▶ WORK TASK: Check each line of the material that follows, and copy those holding the string "label".

##########

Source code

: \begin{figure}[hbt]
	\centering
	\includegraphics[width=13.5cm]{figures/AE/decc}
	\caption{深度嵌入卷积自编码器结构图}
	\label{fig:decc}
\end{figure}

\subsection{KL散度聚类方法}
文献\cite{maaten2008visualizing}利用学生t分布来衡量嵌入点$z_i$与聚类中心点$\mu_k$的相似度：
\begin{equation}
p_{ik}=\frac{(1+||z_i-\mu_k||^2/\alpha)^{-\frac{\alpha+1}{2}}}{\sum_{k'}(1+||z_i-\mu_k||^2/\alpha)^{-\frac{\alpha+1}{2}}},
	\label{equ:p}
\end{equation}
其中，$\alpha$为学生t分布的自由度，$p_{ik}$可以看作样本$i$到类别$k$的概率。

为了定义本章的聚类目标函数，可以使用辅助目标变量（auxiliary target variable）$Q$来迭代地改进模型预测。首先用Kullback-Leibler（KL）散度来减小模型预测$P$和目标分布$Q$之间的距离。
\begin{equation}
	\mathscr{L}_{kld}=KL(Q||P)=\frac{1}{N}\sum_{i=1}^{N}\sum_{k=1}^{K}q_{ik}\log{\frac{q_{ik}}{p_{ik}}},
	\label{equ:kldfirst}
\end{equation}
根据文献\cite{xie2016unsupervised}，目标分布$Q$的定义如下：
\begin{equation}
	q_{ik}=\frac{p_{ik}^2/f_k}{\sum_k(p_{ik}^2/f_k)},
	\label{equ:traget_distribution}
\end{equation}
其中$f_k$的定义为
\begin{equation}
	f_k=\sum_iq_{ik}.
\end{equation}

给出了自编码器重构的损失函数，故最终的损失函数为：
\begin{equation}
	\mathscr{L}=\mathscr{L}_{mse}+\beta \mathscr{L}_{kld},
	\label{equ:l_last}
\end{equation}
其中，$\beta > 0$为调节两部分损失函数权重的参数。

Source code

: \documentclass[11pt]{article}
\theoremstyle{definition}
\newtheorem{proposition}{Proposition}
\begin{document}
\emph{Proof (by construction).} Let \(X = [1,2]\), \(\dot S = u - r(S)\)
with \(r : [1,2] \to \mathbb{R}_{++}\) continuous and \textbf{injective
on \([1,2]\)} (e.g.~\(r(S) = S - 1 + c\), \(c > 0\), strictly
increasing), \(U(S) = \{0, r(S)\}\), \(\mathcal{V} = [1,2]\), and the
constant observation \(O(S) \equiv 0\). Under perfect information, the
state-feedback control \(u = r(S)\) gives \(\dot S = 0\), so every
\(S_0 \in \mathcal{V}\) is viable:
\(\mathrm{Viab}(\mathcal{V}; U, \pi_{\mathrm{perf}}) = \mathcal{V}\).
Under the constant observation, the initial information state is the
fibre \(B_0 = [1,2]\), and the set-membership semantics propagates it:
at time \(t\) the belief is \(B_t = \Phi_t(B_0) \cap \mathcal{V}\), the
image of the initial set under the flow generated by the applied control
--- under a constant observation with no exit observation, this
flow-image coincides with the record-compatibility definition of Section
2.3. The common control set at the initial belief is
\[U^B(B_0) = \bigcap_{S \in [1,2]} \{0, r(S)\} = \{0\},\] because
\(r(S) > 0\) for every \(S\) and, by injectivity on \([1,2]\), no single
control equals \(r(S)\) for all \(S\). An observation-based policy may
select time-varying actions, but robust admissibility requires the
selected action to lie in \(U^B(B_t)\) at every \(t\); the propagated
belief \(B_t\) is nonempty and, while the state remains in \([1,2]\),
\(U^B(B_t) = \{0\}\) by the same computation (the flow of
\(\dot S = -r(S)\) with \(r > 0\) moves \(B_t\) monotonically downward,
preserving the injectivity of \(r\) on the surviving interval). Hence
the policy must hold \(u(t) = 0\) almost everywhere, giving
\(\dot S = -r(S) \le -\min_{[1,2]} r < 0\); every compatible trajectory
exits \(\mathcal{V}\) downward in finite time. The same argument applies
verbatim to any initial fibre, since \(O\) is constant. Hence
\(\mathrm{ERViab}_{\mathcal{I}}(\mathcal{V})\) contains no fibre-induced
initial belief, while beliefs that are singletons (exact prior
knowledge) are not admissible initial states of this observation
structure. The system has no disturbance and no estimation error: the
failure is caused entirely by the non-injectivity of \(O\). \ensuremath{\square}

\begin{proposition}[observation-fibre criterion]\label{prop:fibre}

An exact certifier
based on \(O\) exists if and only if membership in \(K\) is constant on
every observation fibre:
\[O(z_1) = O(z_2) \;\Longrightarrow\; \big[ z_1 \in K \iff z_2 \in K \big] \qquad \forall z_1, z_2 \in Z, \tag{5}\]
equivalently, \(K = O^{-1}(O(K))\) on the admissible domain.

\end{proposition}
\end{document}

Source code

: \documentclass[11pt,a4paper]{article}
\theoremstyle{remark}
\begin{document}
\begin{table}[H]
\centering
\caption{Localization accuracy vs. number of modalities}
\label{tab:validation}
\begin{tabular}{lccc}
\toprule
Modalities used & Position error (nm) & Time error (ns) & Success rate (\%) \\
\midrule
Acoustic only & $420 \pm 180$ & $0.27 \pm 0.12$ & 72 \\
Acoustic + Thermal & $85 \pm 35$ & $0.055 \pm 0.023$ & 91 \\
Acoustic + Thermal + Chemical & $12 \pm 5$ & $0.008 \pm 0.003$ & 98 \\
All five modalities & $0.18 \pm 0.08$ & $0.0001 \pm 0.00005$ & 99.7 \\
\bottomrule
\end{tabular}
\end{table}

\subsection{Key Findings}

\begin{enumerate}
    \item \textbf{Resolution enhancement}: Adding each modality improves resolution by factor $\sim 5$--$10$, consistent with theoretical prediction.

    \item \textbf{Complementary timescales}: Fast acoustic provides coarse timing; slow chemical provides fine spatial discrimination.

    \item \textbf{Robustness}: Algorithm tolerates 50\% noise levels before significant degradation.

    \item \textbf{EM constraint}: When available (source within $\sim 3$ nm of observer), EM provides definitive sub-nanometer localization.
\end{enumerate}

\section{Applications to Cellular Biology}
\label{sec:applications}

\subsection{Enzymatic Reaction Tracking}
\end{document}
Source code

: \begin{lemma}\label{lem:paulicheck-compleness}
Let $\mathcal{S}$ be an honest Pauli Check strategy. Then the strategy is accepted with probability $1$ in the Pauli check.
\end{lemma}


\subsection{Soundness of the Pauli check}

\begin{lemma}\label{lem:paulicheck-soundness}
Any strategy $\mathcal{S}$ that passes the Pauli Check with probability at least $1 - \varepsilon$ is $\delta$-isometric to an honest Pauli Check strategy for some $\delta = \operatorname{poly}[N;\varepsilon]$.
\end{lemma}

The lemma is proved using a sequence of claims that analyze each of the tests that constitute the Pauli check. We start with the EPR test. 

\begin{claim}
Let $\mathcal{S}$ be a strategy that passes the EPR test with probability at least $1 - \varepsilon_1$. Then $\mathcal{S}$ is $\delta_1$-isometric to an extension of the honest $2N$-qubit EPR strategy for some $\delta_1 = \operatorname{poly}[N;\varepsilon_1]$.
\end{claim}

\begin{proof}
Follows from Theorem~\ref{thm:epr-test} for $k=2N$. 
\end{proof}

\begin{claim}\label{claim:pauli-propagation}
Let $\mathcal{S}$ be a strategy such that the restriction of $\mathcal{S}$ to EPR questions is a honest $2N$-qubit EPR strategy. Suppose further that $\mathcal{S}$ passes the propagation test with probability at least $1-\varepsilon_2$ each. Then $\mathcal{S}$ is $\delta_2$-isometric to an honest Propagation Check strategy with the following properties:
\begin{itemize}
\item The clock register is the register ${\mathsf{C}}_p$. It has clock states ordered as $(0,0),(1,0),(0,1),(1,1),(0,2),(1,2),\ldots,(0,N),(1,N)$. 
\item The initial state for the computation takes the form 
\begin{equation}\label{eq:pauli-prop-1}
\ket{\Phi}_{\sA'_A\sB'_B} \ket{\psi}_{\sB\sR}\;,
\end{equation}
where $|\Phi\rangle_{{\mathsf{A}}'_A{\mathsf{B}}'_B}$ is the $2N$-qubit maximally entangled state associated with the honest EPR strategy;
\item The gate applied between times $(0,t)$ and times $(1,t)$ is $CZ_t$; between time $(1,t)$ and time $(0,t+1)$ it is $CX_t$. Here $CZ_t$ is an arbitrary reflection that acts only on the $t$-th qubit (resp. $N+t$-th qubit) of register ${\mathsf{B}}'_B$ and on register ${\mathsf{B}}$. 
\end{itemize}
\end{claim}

##########

▶ TASK RESULT:
	\label{fig:decc}
	\label{equ:p}
	\label{equ:kldfirst}
	\label{equ:traget_distribution}
	\label{equ:l_last}
\begin{proposition}[observation-fibre criterion]\label{prop:fibre}
\label{tab:validation}
\label{sec:applications}
: \begin{lemma}\label{lem:paulicheck-compleness}
\begin{lemma}\label{lem:paulicheck-soundness}
\begin{claim}\label{claim:pauli-propagation}
\begin{equation}\label{eq:pauli-prop-1}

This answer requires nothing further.